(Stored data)

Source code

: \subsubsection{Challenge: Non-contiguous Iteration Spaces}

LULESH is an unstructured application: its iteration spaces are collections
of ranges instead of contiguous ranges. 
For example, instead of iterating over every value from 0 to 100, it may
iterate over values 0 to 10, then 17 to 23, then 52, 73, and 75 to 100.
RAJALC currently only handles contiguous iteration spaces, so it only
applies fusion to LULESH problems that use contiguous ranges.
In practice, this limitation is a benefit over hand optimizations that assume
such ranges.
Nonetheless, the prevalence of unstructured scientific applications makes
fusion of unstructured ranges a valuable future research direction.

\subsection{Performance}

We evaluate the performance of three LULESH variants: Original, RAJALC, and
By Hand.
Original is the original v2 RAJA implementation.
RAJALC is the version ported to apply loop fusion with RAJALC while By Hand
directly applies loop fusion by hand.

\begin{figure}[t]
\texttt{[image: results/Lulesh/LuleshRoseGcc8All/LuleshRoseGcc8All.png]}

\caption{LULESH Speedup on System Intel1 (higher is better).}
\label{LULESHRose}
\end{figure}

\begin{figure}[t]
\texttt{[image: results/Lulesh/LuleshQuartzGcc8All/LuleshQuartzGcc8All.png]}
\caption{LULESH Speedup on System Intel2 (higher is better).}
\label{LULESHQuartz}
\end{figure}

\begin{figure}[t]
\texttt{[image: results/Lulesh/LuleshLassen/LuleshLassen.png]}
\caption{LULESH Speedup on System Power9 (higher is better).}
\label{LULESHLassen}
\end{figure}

What you are asked to do →
When a line in the records contains the string "higher", it counts; state how many lines count, with no other words.

Reply to the task →
3